The Web Foundation’s aims to go beyond the standards that Berners-Lee’s W3C (World Wide Web Consortium) develops to work on social and technology programs to bring the Web to more people all around the world.
“The whole mission of the Web Foundation is to advance the Web as a medium for empowerment for people and helping them to make positive changes in their communities and lives,” Steve Bratt, CEO of the Web Foundation, told InternetNews.com. “My interest is that we need to take a step closer to people and institute new programs that work directly with people to address current barriers to using the Web.”
Bratt joined the Web Foundation in June of this year after previously working as the CEO of the W3C. He noted the importance of standards, and said that the mission of the Web Foundation is complementary to the W3C, and will help to further the growth of the Web as a whole.
According to Bratt, only 25 percent of the world’s population currently uses the Web, and there is a lot of work that needs to be done to make it accessible to the other 75 percent.
With its official launch as an operating entity today, the Web Foundation is kicking off two projects. One is a partnership with VU University Amsterdam (VU) in the Netherlands as part of the Web Alliance for Re-greening in Africa (W4RA). The other is a joint initiative with the Brazil-based Center for Digital Inclusion (CDI) to promote Web literacy.
“The first two projects do a good job of illustrating what we believe to be needed to accelerate the growth and value of Web,” Bratt said.
He explained that with the W4RA effort, the Web Foundation will help African farmers learn to use the Web to access agricultural information.

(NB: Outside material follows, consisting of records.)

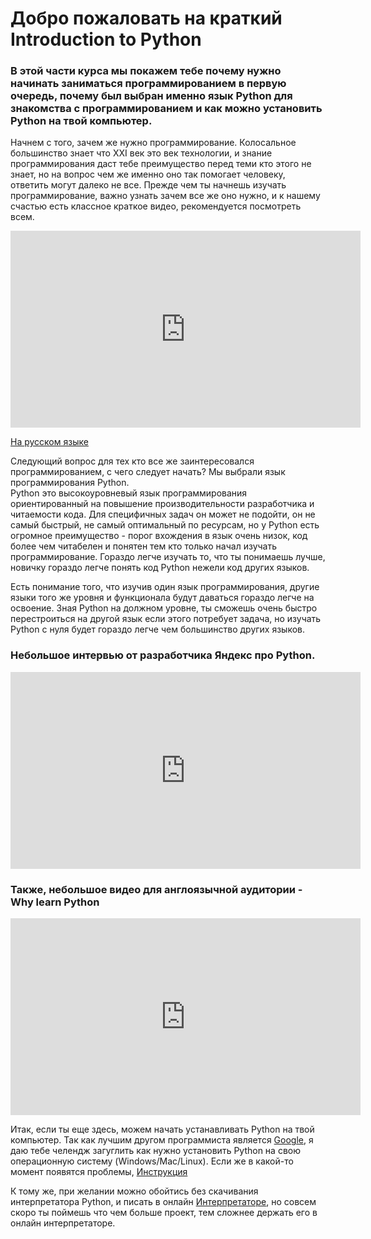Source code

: # Добро пожаловать на краткий Introduction to Python
### В этой части курса мы покажем тебе почему нужно начинать заниматься программированием в первую очередь, почему был выбран именно язык Python для знакомства с программированием и как можно установить Python на твой компьютер.  

Начнем с того, зачем же нужно программирование. Колосальное большинство знает что
XXI век это век технологии, и знание программирования даст тебе преимущество перед теми кто этого не знает,
но на вопрос чем же именно оно так помогает человеку, ответить могут далеко не все.
Прежде чем ты начнешь изучать программирование, важно узнать зачем все же оно нужно,
и к нашему счастью есть классное краткое видео, рекомендуется посмотреть всем.  

<iframe width="560" height="315" src="https://www.youtube.com/embed/Dv7gLpW91DM" frameborder="0" allow="accelerometer; autoplay; encrypted-media; gyroscope; picture-in-picture" allowfullscreen></iframe>


<a href="https://www.youtube.com/watch?v=5Jc9V0_zkIQ" target="_blank">На русском языке</a>  
 
Следующий вопрос для тех кто все же заинтересовался программированием, с чего следует начать? Мы выбрали язык программирования Python.  
Python это высокоуровневый язык программирования ориентированный на повышение производительности разработчика и читаемости кода.
Для специфичных задач он может не подойти, он не самый быстрый, не самый оптимальный по ресурсам, но у Python есть огромное преимущество - 
порог вхождения в язык очень низок, код более чем читабелен и понятен тем кто только начал изучать программирование. Гораздо легче изучать 
то, что ты понимаешь лучше, новичку гораздо легче понять код Python нежели код других языков.

Есть понимание того, что изучив один язык программирования, другие языки того же уровня и функционала будут даваться гораздо легче
на освоение. Зная Python на должном уровне, ты сможешь очень быстро перестроиться на другой язык если этого потребует задача, но
изучать Python с нуля будет гораздо легче чем большинство других языков.  
### Небольшое интервью от разработчика Яндекс про Python.    
<iframe width="560" height="315" src="https://www.youtube.com/embed/6I7ybevPUKM" frameborder="0" allow="accelerometer; autoplay; encrypted-media; gyroscope; picture-in-picture" allowfullscreen></iframe>


### Также, небольшое видео для англоязычной аудитории - Why learn Python    

<iframe width="560" height="315" src="https://www.youtube.com/embed/zNHHBdyMm14" frameborder="0" allow="accelerometer; autoplay; encrypted-media; gyroscope; picture-in-picture" allowfullscreen></iframe>



Итак, если ты еще здесь, можем начать устанавливать Python на твой компьютер.
Так как лучшим другом программиста является <a href="https://www.google.com" target="_blank">Google</a>, я даю тебе челендж загуглить как 
нужно установить Python на свою операционную систему (Windows/Mac/Linux). Если же в какой-то момент появятся проблемы, <a href="https://www.youtube.com/watch?v=8v9JbA5iZ2g" target="_blank">Инструкция</a>  

К тому же, при желании можно обойтись без скачивания интерпретатора Python, и писать в онлайн <a href="https://repl.it/repls/DarkredNanoEvaluations" target="_blank">Интерпретаторе</a>, но совсем скоро ты поймешь что чем больше проект, тем сложнее держать его в онлайн интерпретаторе.


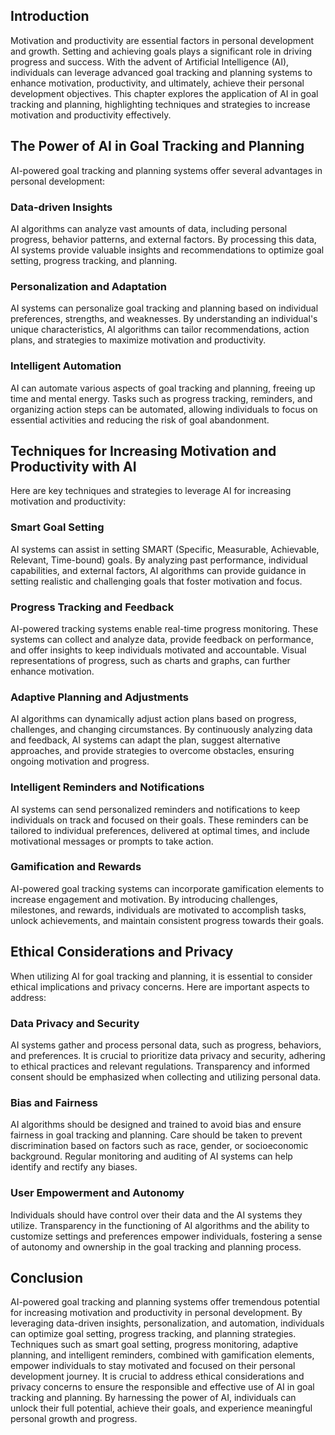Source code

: 

## Introduction

Motivation and productivity are essential factors in personal development and growth. Setting and achieving goals plays a significant role in driving progress and success. With the advent of Artificial Intelligence (AI), individuals can leverage advanced goal tracking and planning systems to enhance motivation, productivity, and ultimately, achieve their personal development objectives. This chapter explores the application of AI in goal tracking and planning, highlighting techniques and strategies to increase motivation and productivity effectively.

## The Power of AI in Goal Tracking and Planning

AI-powered goal tracking and planning systems offer several advantages in personal development:

### Data-driven Insights

AI algorithms can analyze vast amounts of data, including personal progress, behavior patterns, and external factors. By processing this data, AI systems provide valuable insights and recommendations to optimize goal setting, progress tracking, and planning.

### Personalization and Adaptation

AI systems can personalize goal tracking and planning based on individual preferences, strengths, and weaknesses. By understanding an individual's unique characteristics, AI algorithms can tailor recommendations, action plans, and strategies to maximize motivation and productivity.

### Intelligent Automation

AI can automate various aspects of goal tracking and planning, freeing up time and mental energy. Tasks such as progress tracking, reminders, and organizing action steps can be automated, allowing individuals to focus on essential activities and reducing the risk of goal abandonment.

## Techniques for Increasing Motivation and Productivity with AI

Here are key techniques and strategies to leverage AI for increasing motivation and productivity:

### Smart Goal Setting

AI systems can assist in setting SMART (Specific, Measurable, Achievable, Relevant, Time-bound) goals. By analyzing past performance, individual capabilities, and external factors, AI algorithms can provide guidance in setting realistic and challenging goals that foster motivation and focus.

### Progress Tracking and Feedback

AI-powered tracking systems enable real-time progress monitoring. These systems can collect and analyze data, provide feedback on performance, and offer insights to keep individuals motivated and accountable. Visual representations of progress, such as charts and graphs, can further enhance motivation.

### Adaptive Planning and Adjustments

AI algorithms can dynamically adjust action plans based on progress, challenges, and changing circumstances. By continuously analyzing data and feedback, AI systems can adapt the plan, suggest alternative approaches, and provide strategies to overcome obstacles, ensuring ongoing motivation and progress.

### Intelligent Reminders and Notifications

AI systems can send personalized reminders and notifications to keep individuals on track and focused on their goals. These reminders can be tailored to individual preferences, delivered at optimal times, and include motivational messages or prompts to take action.

### Gamification and Rewards

AI-powered goal tracking systems can incorporate gamification elements to increase engagement and motivation. By introducing challenges, milestones, and rewards, individuals are motivated to accomplish tasks, unlock achievements, and maintain consistent progress towards their goals.

## Ethical Considerations and Privacy

When utilizing AI for goal tracking and planning, it is essential to consider ethical implications and privacy concerns. Here are important aspects to address:

### Data Privacy and Security

AI systems gather and process personal data, such as progress, behaviors, and preferences. It is crucial to prioritize data privacy and security, adhering to ethical practices and relevant regulations. Transparency and informed consent should be emphasized when collecting and utilizing personal data.

### Bias and Fairness

AI algorithms should be designed and trained to avoid bias and ensure fairness in goal tracking and planning. Care should be taken to prevent discrimination based on factors such as race, gender, or socioeconomic background. Regular monitoring and auditing of AI systems can help identify and rectify any biases.

### User Empowerment and Autonomy

Individuals should have control over their data and the AI systems they utilize. Transparency in the functioning of AI algorithms and the ability to customize settings and preferences empower individuals, fostering a sense of autonomy and ownership in the goal tracking and planning process.

## Conclusion

AI-powered goal tracking and planning systems offer tremendous potential for increasing motivation and productivity in personal development. By leveraging data-driven insights, personalization, and automation, individuals can optimize goal setting, progress tracking, and planning strategies. Techniques such as smart goal setting, progress monitoring, adaptive planning, and intelligent reminders, combined with gamification elements, empower individuals to stay motivated and focused on their personal development journey. It is crucial to address ethical considerations and privacy concerns to ensure the responsible and effective use of AI in goal tracking and planning. By harnessing the power of AI, individuals can unlock their full potential, achieve their goals, and experience meaningful personal growth and progress.
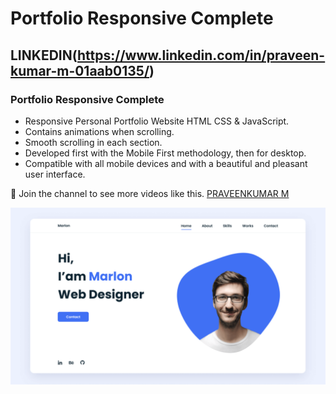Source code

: # Portfolio Responsive Complete
## LINKEDIN(https://www.linkedin.com/in/praveen-kumar-m-01aab0135/)
### Portfolio Responsive Complete

- Responsive Personal Portfolio Website HTML CSS & JavaScript.
- Contains animations when scrolling.
- Smooth scrolling in each section.
- Developed first with the Mobile First methodology, then for desktop.
- Compatible with all mobile devices and with a beautiful and pleasant user interface.

💙 Join the channel to see more videos like this. [PRAVEENKUMAR M](https://www.linkedin.com/in/praveen-kumar-m-01aab0135/)

![preview img](/preview.png)

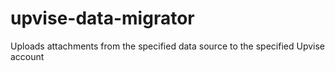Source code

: # upvise-data-migrator
Uploads attachments from the specified data source to the specified Upvise account
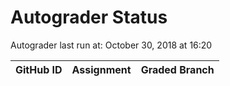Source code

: # Autograder Status
Autograder last run at: October 30, 2018 at 16:20

| GitHub ID | Assignment | Graded Branch |
|-----------|------------|---------------|
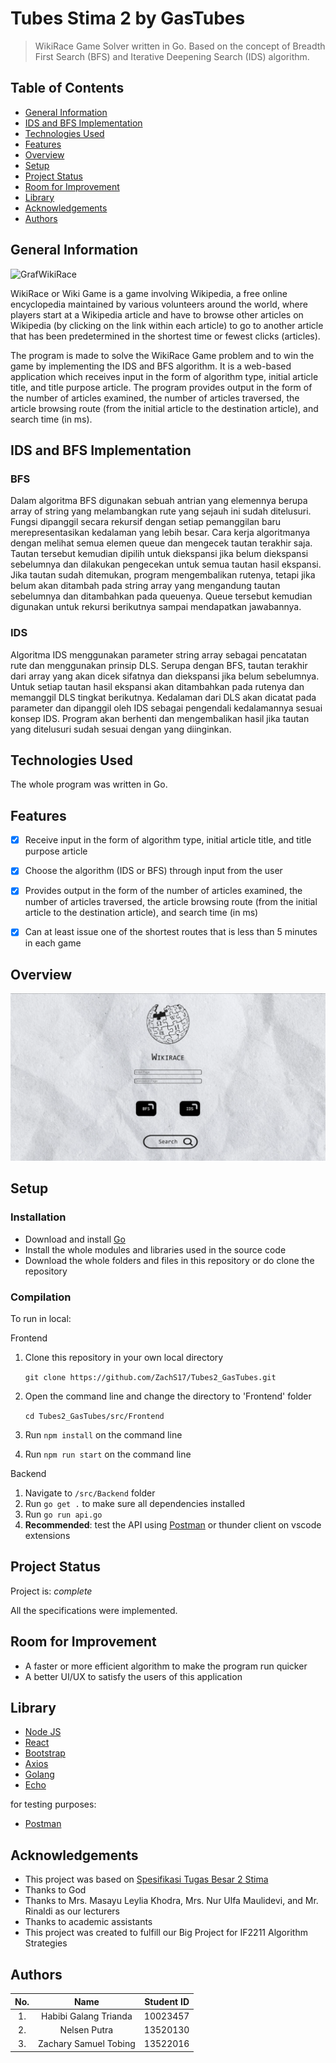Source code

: # Tubes Stima 2 by GasTubes
> WikiRace Game Solver written in Go. Based on the concept of Breadth First Search (BFS) and Iterative Deepening Search (IDS) algorithm.


## Table of Contents
* [General Information](#general-information)
* [IDS and BFS Implementation](#ids-and-bfs-implementation)
* [Technologies Used](#technologies-used)
* [Features](#features)
* [Overview](#overview)
* [Setup](#setup)
* [Project Status](#project-status)
* [Room for Improvement](#room-for-improvement)
* [Library](#library)
* [Acknowledgements](#acknowledgements)
* [Authors](#authors)


## General Information
![GrafWikiRace](https://miro.medium.com/v2/resize:fit:1400/1*jxmEbVn2FFWybZsIicJCWQ.png)

WikiRace or Wiki Game is a game involving Wikipedia, a free online encyclopedia maintained by various volunteers around the world, where players start at a Wikipedia article and have to browse other articles on Wikipedia (by clicking on the link within each article) to go to another article that has been predetermined in the shortest time or fewest clicks (articles).

The program is made to solve the WikiRace Game problem and to win the game by implementing the IDS and BFS algorithm. It is a web-based application which receives input in the form of algorithm type, initial article title, and title purpose article. The program provides output in the form of the number of articles examined, the number of articles traversed, the article browsing route (from the initial article to the destination article), and search time (in ms).

## IDS and BFS Implementation 
### BFS
Dalam algoritma BFS digunakan sebuah antrian yang elemennya berupa array of string yang melambangkan rute yang sejauh ini sudah ditelusuri. Fungsi dipanggil secara rekursif dengan setiap pemanggilan baru merepresentasikan kedalaman yang lebih besar. Cara kerja algoritmanya dengan melihat semua elemen queue dan mengecek tautan terakhir saja. Tautan tersebut kemudian dipilih untuk diekspansi jika belum diekspansi sebelumnya dan dilakukan pengecekan untuk semua tautan hasil ekspansi. Jika tautan sudah ditemukan, program mengembalikan rutenya, tetapi jika belum akan ditambah pada string array yang mengandung tautan sebelumnya dan ditambahkan pada queuenya. Queue tersebut kemudian digunakan untuk rekursi berikutnya sampai mendapatkan jawabannya.

### IDS
Algoritma IDS menggunakan parameter string array sebagai pencatatan rute dan menggunakan prinsip DLS. Serupa dengan BFS, tautan terakhir dari array yang akan dicek sifatnya dan diekspansi jika belum sebelumnya. Untuk setiap tautan hasil ekspansi akan ditambahkan pada rutenya dan memanggil DLS tingkat berikutnya. Kedalaman dari DLS akan dicatat pada parameter dan dipanggil oleh IDS sebagai pengendali kedalamannya sesuai konsep IDS. Program akan berhenti dan mengembalikan hasil jika tautan yang ditelusuri sudah sesuai dengan yang diinginkan.


## Technologies Used
The whole program was written in Go.


## Features
- [x] Receive input in the form of algorithm type, initial article title, and title purpose article
- [x] Choose the algorithm (IDS or BFS) through input from the user
- [x] Provides output in the form of the number of articles examined, the number of articles traversed, the article browsing route (from the initial article to the destination article), and search time (in ms)
- [x] Can at least issue one of the shortest routes that is less than 5 minutes in each game


## Overview
![Overview](src/Image/Overview.png)


## Setup
### Installation
- Download and install [Go](https://go.dev/doc/install) 
- Install the whole modules and libraries used in the source code
- Download the whole folders and files in this repository or do clone the repository

### Compilation 
To run in local:

Frontend
1. Clone this repository in your own local directory

    `git clone https://github.com/ZachS17/Tubes2_GasTubes.git`

2. Open the command line and change the directory to 'Frontend' folder

    `cd Tubes2_GasTubes/src/Frontend`
    
3. Run `npm install` on the command line
4. Run `npm run start` on the command line

Backend 
1. Navigate to `/src/Backend` folder
2. Run `go get .` to make sure all dependencies installed
3. Run `go run api.go`
4. **Recommended**: test the API using [Postman](https://www.postman.com/downloads/) or thunder client on vscode extensions


## Project Status
Project is: _complete_

All the specifications were implemented.


## Room for Improvement
- A faster or more efficient algorithm to make the program run quicker
- A better UI/UX to satisfy the users of this application


## Library
* [Node JS](https://nodejs.org/en/)
* [React](https://reactjs.org/)
* [Bootstrap](https://getbootstrap.com/)
* [Axios](https://axios-http.com/docs/intro)
* [Golang](https://go.dev/)
* [Echo](https://echo.labstack.com/)

for testing purposes:
* [Postman](https://www.postman.com/downloads/)

  
## Acknowledgements
- This project was based on [Spesifikasi Tugas Besar 2 Stima](https://informatika.stei.itb.ac.id/~rinaldi.munir/Stmik/2023-2024/Tubes2-Stima-2024.pdf)
- Thanks to God
- Thanks to Mrs. Masayu Leylia Khodra, Mrs. Nur Ulfa Maulidevi, and Mr. Rinaldi as our lecturers
- Thanks to academic assistants
- This project was created to fulfill our Big Project for IF2211 Algorithm Strategies


## Authors
| No. | Name | Student ID |
| :---: | :---: | :---: |
| 1. | Habibi Galang Trianda | 10023457 |
| 2. | Nelsen Putra | 13520130 |
| 3. | Zachary Samuel Tobing | 13522016 |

While most people tend to think of the Web as a visual medium requiring a computer screen and the ability to read, the Web Foundation effort is approaching the Web as a voice medium.
Local African farmers will use their mobile phones to access information by way of the W3C’s VoiceXML standard. Bratt noted the cell phone GPRS
“The way VoiceXML works is that you create a Web site and provide a VoiceXML interface and then you just interact with it like a call center,” Bratt said. “The data is stored in XML and can be stored and served on a regular Web site. It can also work in response to voice commands. All of this is done in an open ecosystem on the Web as opposed to a closed proprietary system.”
The Web Foundation has initially been funded with $5 million in seed money from the Knight Foundation. Bratt noted that that funding is for operations and that the group is now starting its own fundraising campaign.
Some of those new-found funds could end up with the W3C as standards efforts sponsored by the Web Foundation.
“We do believe strongly in the work of the W3C and our hope is that we can raise money to be able to supplement W3C’s current income, especially to work in areas that are underfunded now,” Bratt said.
Areas that Bratt considers to be underfunded today include guidelines to help improve the Web for those with low literacy, as we well as the internationalization of the Web.
The effort to open up the Web to languages beyond the Latin alphabet is a key goal for the group that oversees the Internet’s naming system. ICANN is now actively engaged in with its Internationalized Domain Name (IDN) rollout. Starting today, ICANN is accepting applications for top-level domains in non-Latin character alphabets. Bratt is supportive of the ICANN IDN initiative, though the Web Foundation itself is not directly involved in standards efforts.
“We want to support W3C, we won’t do standards at all internally,” Bratt said. “Any work that we fund in standards will be done with other organizations with W3C being the main one.”